>>>
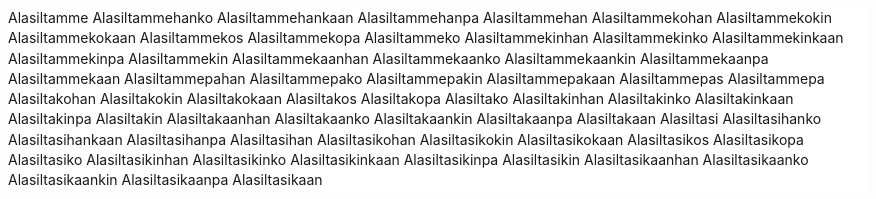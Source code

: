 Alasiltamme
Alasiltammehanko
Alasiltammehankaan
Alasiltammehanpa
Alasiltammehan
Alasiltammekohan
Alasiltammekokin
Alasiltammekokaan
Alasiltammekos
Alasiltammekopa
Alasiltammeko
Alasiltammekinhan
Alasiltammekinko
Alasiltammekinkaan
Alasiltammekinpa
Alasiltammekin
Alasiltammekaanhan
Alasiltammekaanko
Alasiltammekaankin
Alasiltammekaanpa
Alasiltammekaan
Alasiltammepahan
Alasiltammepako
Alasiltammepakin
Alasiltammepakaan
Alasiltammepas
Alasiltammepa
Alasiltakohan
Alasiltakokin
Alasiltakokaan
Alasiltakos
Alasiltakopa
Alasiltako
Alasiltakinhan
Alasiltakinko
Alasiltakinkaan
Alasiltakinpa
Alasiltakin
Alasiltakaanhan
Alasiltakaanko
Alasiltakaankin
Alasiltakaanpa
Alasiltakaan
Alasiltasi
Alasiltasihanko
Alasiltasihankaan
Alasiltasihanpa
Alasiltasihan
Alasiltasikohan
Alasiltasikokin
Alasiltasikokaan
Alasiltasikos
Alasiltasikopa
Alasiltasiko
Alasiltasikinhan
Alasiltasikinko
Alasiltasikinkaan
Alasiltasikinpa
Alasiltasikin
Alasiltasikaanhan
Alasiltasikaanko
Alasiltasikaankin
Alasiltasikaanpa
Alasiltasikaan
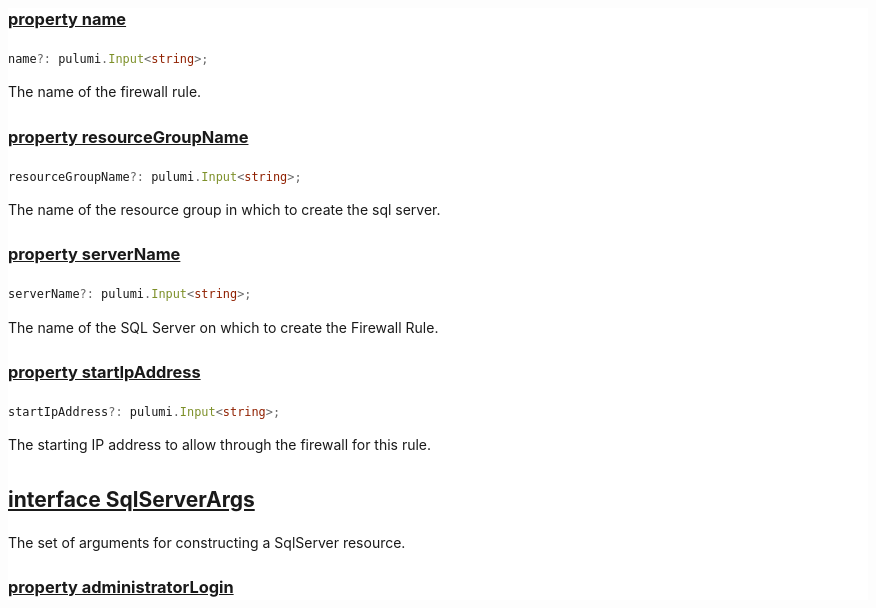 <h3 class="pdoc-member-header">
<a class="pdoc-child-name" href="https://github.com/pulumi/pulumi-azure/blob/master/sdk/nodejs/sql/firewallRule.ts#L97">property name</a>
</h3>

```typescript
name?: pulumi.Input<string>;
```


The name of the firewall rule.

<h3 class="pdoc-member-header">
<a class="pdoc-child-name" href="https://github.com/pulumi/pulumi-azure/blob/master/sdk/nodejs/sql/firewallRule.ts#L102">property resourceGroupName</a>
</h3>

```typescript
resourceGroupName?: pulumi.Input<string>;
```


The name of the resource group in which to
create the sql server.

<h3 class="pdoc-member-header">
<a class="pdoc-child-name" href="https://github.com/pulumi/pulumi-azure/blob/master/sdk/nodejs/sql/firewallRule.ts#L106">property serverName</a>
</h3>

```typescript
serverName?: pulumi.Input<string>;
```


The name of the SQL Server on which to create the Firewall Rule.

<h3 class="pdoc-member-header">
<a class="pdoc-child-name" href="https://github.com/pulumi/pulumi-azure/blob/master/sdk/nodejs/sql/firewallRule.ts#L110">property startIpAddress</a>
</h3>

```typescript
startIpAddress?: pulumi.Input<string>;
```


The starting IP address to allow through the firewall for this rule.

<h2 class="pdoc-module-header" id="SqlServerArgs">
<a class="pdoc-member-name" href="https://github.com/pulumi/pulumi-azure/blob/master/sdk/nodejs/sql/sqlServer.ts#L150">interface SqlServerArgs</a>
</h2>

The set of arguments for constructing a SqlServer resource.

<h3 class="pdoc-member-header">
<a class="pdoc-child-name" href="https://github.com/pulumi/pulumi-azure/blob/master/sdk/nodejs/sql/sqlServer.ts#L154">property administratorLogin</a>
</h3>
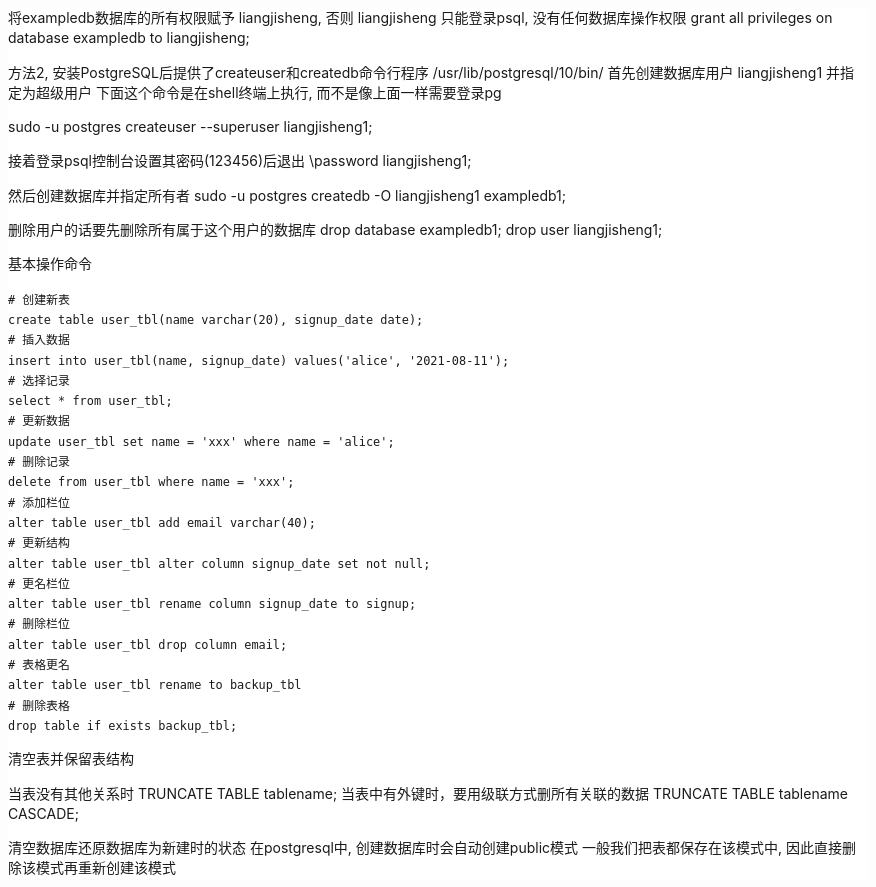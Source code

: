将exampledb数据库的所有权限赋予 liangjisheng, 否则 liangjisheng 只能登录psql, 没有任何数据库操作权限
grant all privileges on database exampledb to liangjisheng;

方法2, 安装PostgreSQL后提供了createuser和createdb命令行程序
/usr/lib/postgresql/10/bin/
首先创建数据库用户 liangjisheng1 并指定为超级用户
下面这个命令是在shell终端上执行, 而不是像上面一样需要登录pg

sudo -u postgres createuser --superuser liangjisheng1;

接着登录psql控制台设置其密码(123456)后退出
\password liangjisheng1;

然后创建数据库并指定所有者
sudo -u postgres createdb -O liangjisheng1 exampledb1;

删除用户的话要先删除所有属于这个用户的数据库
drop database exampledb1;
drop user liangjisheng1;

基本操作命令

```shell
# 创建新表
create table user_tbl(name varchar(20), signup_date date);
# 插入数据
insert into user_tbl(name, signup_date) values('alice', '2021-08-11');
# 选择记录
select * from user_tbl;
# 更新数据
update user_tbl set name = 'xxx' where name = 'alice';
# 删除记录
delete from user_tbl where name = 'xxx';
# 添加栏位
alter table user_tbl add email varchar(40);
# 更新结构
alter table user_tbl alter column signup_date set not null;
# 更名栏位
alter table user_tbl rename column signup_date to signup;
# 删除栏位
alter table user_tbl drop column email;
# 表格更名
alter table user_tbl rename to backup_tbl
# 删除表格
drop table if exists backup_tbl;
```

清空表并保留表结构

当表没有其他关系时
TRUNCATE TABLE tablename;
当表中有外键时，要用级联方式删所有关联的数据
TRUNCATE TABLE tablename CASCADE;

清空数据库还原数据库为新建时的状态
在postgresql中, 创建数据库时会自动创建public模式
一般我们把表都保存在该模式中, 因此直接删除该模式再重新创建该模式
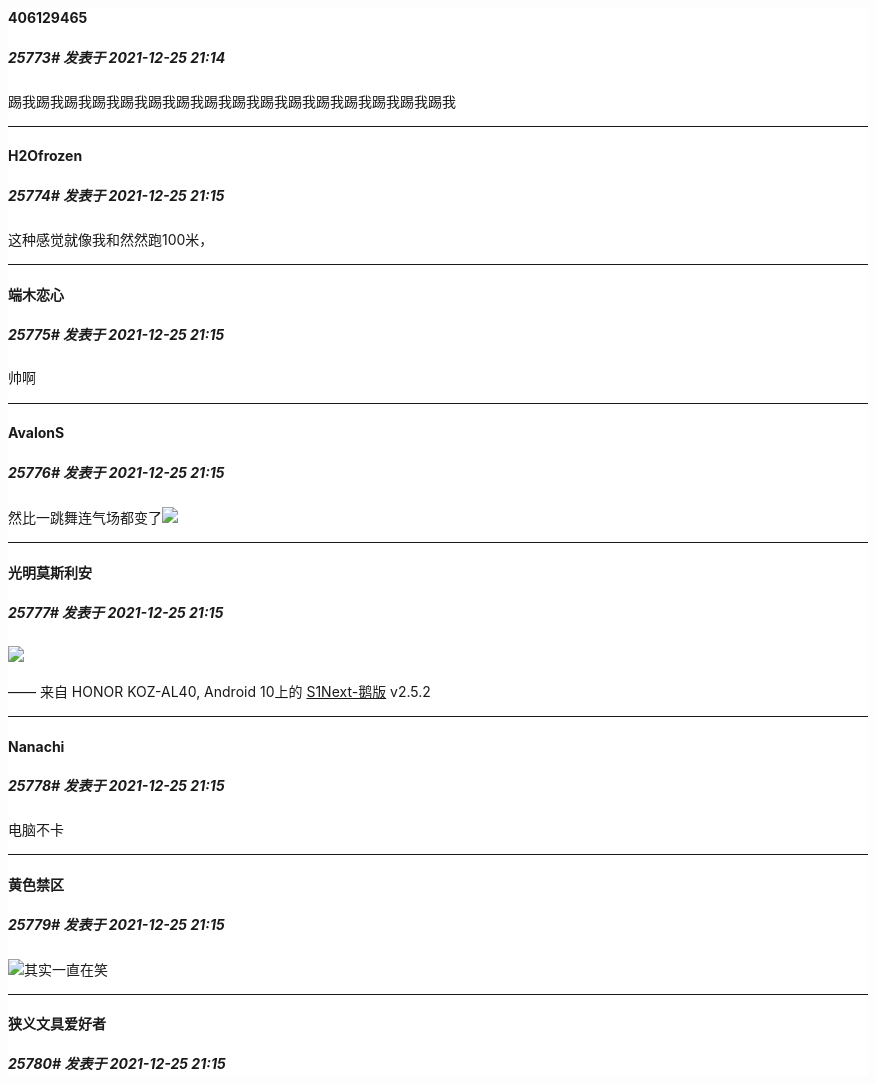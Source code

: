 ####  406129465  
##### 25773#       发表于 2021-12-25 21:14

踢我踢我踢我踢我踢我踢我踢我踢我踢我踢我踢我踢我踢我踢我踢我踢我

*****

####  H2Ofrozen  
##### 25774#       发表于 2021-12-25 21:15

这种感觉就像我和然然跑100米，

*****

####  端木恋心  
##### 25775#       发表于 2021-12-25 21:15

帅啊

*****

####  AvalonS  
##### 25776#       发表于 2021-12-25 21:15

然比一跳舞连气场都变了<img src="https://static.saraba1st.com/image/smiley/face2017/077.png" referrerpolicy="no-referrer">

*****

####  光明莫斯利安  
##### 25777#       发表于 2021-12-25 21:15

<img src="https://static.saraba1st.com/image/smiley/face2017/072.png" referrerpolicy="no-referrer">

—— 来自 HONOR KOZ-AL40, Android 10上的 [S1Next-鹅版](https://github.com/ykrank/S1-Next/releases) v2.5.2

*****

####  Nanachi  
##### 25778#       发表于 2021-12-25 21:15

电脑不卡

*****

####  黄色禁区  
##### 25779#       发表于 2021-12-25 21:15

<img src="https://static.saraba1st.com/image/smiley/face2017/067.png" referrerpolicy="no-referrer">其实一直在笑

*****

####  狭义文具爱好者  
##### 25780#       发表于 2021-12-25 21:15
<<<
- [Work request] Exactly repeat the material from its first line through the line with "Alasiltakinkaan", including both, and leave the pictures and everything else out.

- [Output below]
Source code

: Alasiltamme
Alasiltammehanko
Alasiltammehankaan
Alasiltammehanpa
Alasiltammehan
Alasiltammekohan
Alasiltammekokin
Alasiltammekokaan
Alasiltammekos
Alasiltammekopa
Alasiltammeko
Alasiltammekinhan
Alasiltammekinko
Alasiltammekinkaan
Alasiltammekinpa
Alasiltammekin
Alasiltammekaanhan
Alasiltammekaanko
Alasiltammekaankin
Alasiltammekaanpa
Alasiltammekaan
Alasiltammepahan
Alasiltammepako
Alasiltammepakin
Alasiltammepakaan
Alasiltammepas
Alasiltammepa
Alasiltakohan
Alasiltakokin
Alasiltakokaan
Alasiltakos
Alasiltakopa
Alasiltako
Alasiltakinhan
Alasiltakinko
Alasiltakinkaan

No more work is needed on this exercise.